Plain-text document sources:
- Opening Delimiter -

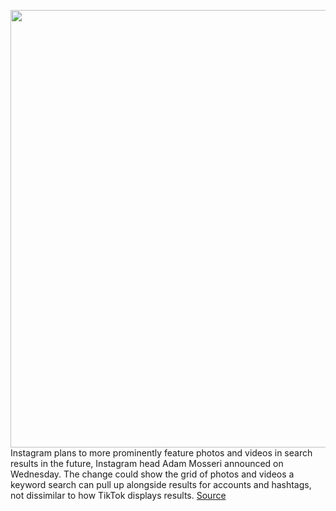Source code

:<img src='https://cdn.vox-cdn.com/thumbor/3tBffyrKb7DEZxBmvYLCAS2IHN0=/0x0:1224x750/1200x800/filters:focal(515x278:709x472)/cdn.vox-cdn.com/uploads/chorus_image/image/69776263/visualsearchInstagram.0.jpeg' width='700px' /><br/>
Instagram plans to more prominently feature photos and videos in search results in the future, Instagram head Adam Mosseri announced on Wednesday. The change could show the grid of photos and videos a keyword search can pull up alongside results for accounts and hashtags, not dissimilar to how TikTok displays results.
<a href='https://www.theverge.com/2021/8/25/22641598/instagram-photo-video-search-ranking-results'> Source <a/>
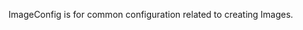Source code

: <!-- Code generated from the comments of the ImageConfig struct in builder/openstack/image_config.go; DO NOT EDIT MANUALLY -->
ImageConfig is for common configuration related to creating Images.
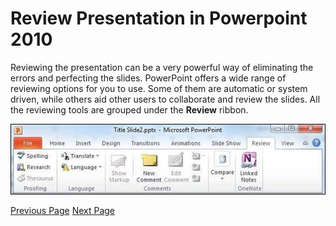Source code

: # Review Presentation in Powerpoint 2010
Reviewing the presentation can be a very powerful way of eliminating the errors and perfecting the slides. PowerPoint offers a wide range of reviewing options for you to use. Some of them are automatic or system driven, while others aid other users to collaborate and review the slides. All the reviewing tools are grouped under the **Review** ribbon.

![Microsoft PowerPoint 2010](../powerpoint/images/review_ribbon.jpg)




[Previous Page](../powerpoint/powerpoint_saving_presentation.md) [Next Page](../powerpoint/powerpoint_adding_slide_numbers.md) 
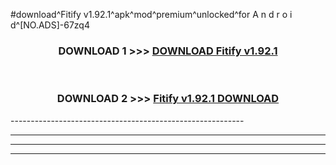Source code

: #download^Fitify v1.92.1^apk^mod^premium^unlocked^for A n d r o i d^[NO.ADS]-67zq4



<div align="center">

<h3>DOWNLOAD 1 >>> <a href="https://runaway1.web.app/?sq=Fitify v1.92.1">DOWNLOAD Fitify v1.92.1</a></h3><br>

<h3>DOWNLOAD 2 >>> <a href="https://runaway1.web.app/?sq=Fitify v1.92.1">Fitify v1.92.1 DOWNLOAD </a></h3>

</div>
----------------------------------------------------------

----------------------------------------------------------

----------------------------------------------------------

----------------------------------------------------------



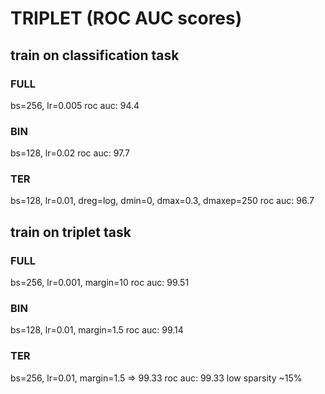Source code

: # TRIPLET (ROC AUC scores)

## train on classification task
### FULL
bs=256, lr=0.005
roc auc: 94.4
### BIN
bs=128, lr=0.02
roc auc: 97.7
### TER
bs=128, lr=0.01, dreg=log, dmin=0, dmax=0.3, dmaxep=250
roc auc: 96.7

## train on triplet task
### FULL
bs=256, lr=0.001, margin=10
roc auc: 99.51
### BIN
bs=128, lr=0.01, margin=1.5
roc auc: 99.14
### TER
bs=256, lr=0.01, margin=1.5 => 99.33
roc auc: 99.33
low sparsity ~15%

- Closing Delimiter -

Task details:
Repeat the records verbatim, excluding pictures.

Answer for this exercise:
Source code

:<img src='https://cdn.vox-cdn.com/thumbor/3tBffyrKb7DEZxBmvYLCAS2IHN0=/0x0:1224x750/1200x800/filters:focal(515x278:709x472)/cdn.vox-cdn.com/uploads/chorus_image/image/69776263/visualsearchInstagram.0.jpeg' width='700px' /><br/>
Instagram plans to more prominently feature photos and videos in search results in the future, Instagram head Adam Mosseri announced on Wednesday. The change could show the grid of photos and videos a keyword search can pull up alongside results for accounts and hashtags, not dissimilar to how TikTok displays results.
<a href='https://www.theverge.com/2021/8/25/22641598/instagram-photo-video-search-ranking-results'> Source <a/>
Source code

: <!-- Code generated from the comments of the ImageConfig struct in builder/openstack/image_config.go; DO NOT EDIT MANUALLY -->
ImageConfig is for common configuration related to creating Images.
Source code

: # Review Presentation in Powerpoint 2010
Reviewing the presentation can be a very powerful way of eliminating the errors and perfecting the slides. PowerPoint offers a wide range of reviewing options for you to use. Some of them are automatic or system driven, while others aid other users to collaborate and review the slides. All the reviewing tools are grouped under the **Review** ribbon.

![Microsoft PowerPoint 2010](../powerpoint/images/review_ribbon.jpg)




[Previous Page](../powerpoint/powerpoint_saving_presentation.md) [Next Page](../powerpoint/powerpoint_adding_slide_numbers.md) 
Source code

: #download^Fitify v1.92.1^apk^mod^premium^unlocked^for A n d r o i d^[NO.ADS]-67zq4



<div align="center">

<h3>DOWNLOAD 1 >>> <a href="https://runaway1.web.app/?sq=Fitify v1.92.1">DOWNLOAD Fitify v1.92.1</a></h3><br>

<h3>DOWNLOAD 2 >>> <a href="https://runaway1.web.app/?sq=Fitify v1.92.1">Fitify v1.92.1 DOWNLOAD </a></h3>

</div>
----------------------------------------------------------

----------------------------------------------------------

----------------------------------------------------------

----------------------------------------------------------



Source code

: # TRIPLET (ROC AUC scores)

## train on classification task
### FULL
bs=256, lr=0.005
roc auc: 94.4
### BIN
bs=128, lr=0.02
roc auc: 97.7
### TER
bs=128, lr=0.01, dreg=log, dmin=0, dmax=0.3, dmaxep=250
roc auc: 96.7

## train on triplet task
### FULL
bs=256, lr=0.001, margin=10
roc auc: 99.51
### BIN
bs=128, lr=0.01, margin=1.5
roc auc: 99.14
### TER
bs=256, lr=0.01, margin=1.5 => 99.33
roc auc: 99.33
low sparsity ~15%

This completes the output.